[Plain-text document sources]
===============

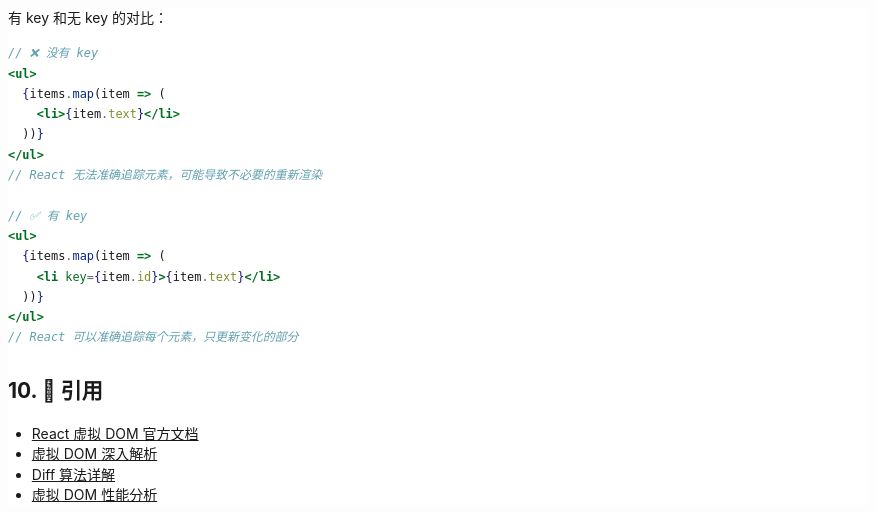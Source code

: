 有 key 和无 key 的对比：

```jsx
// ❌ 没有 key
<ul>
  {items.map(item => (
    <li>{item.text}</li>
  ))}
</ul>
// React 无法准确追踪元素，可能导致不必要的重新渲染

// ✅ 有 key
<ul>
  {items.map(item => (
    <li key={item.id}>{item.text}</li>
  ))}
</ul>
// React 可以准确追踪每个元素，只更新变化的部分
```

## 10. 🔗 引用

- [React 虚拟 DOM 官方文档][1]
- [虚拟 DOM 深入解析][2]
- [Diff 算法详解][3]
- [虚拟 DOM 性能分析][4]

[1]: https://legacy.reactjs.org/docs/faq-internals.html
[2]: https://github.com/Matt-Esch/virtual-dom
[3]: https://calendar.perfplanet.com/2013/diff/
[4]: https://svelte.dev/blog/virtual-dom-is-pure-overhead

===============

Please transcribe the lines from the one containing "- [Diff 算法详解][3]" through the last line of the records. Include both ends and nothing else.

◆ Exercise response ◆
- [Diff 算法详解][3]
- [虚拟 DOM 性能分析][4]

[1]: https://legacy.reactjs.org/docs/faq-internals.html
[2]: https://github.com/Matt-Esch/virtual-dom
[3]: https://calendar.perfplanet.com/2013/diff/
[4]: https://svelte.dev/blog/virtual-dom-is-pure-overhead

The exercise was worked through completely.